> _WORK INSTRUCTION_:
Nothing but the records beneath, reproduced exactly, should appear in the answer.

(Stored data)
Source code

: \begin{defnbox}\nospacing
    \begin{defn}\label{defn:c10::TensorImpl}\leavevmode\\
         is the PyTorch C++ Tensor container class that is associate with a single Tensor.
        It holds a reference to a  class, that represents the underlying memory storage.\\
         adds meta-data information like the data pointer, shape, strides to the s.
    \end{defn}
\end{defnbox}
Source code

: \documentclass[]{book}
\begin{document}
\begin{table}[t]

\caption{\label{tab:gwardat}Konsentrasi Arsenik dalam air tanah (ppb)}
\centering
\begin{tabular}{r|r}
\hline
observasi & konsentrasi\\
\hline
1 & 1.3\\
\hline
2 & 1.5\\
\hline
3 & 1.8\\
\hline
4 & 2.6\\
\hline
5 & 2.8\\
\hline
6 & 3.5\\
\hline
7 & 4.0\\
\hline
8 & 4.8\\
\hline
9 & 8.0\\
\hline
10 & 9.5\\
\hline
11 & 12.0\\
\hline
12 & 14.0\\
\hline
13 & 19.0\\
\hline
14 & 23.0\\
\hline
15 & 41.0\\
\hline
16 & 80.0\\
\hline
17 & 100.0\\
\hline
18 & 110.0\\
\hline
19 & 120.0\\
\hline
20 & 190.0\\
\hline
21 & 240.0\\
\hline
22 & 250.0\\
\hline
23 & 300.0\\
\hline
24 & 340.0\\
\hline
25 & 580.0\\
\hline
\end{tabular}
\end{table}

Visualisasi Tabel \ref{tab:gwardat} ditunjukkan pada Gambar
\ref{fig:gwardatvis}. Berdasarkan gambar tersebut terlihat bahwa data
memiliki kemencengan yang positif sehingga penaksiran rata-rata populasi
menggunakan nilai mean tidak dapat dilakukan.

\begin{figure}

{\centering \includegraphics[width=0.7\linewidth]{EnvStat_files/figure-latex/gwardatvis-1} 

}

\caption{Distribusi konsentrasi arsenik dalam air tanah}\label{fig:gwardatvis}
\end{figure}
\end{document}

> _RESULT OF THE TASK_:
Source code

: \begin{defnbox}\nospacing
    \begin{defn}\label{defn:c10::TensorImpl}\leavevmode\\
         is the PyTorch C++ Tensor container class that is associate with a single Tensor.
        It holds a reference to a  class, that represents the underlying memory storage.\\
         adds meta-data information like the data pointer, shape, strides to the s.
    \end{defn}
\end{defnbox}
Source code

: \documentclass[]{book}
\begin{document}
\begin{table}[t]

\caption{\label{tab:gwardat}Konsentrasi Arsenik dalam air tanah (ppb)}
\centering
\begin{tabular}{r|r}
\hline
observasi & konsentrasi\\
\hline
1 & 1.3\\
\hline
2 & 1.5\\
\hline
3 & 1.8\\
\hline
4 & 2.6\\
\hline
5 & 2.8\\
\hline
6 & 3.5\\
\hline
7 & 4.0\\
\hline
8 & 4.8\\
\hline
9 & 8.0\\
\hline
10 & 9.5\\
\hline
11 & 12.0\\
\hline
12 & 14.0\\
\hline
13 & 19.0\\
\hline
14 & 23.0\\
\hline
15 & 41.0\\
\hline
16 & 80.0\\
\hline
17 & 100.0\\
\hline
18 & 110.0\\
\hline
19 & 120.0\\
\hline
20 & 190.0\\
\hline
21 & 240.0\\
\hline
22 & 250.0\\
\hline
23 & 300.0\\
\hline
24 & 340.0\\
\hline
25 & 580.0\\
\hline
\end{tabular}
\end{table}

Visualisasi Tabel \ref{tab:gwardat} ditunjukkan pada Gambar
\ref{fig:gwardatvis}. Berdasarkan gambar tersebut terlihat bahwa data
memiliki kemencengan yang positif sehingga penaksiran rata-rata populasi
menggunakan nilai mean tidak dapat dilakukan.

\begin{figure}

{\centering \includegraphics[width=0.7\linewidth]{EnvStat_files/figure-latex/gwardatvis-1} 

}

\caption{Distribusi konsentrasi arsenik dalam air tanah}\label{fig:gwardatvis}
\end{figure}
\end{document}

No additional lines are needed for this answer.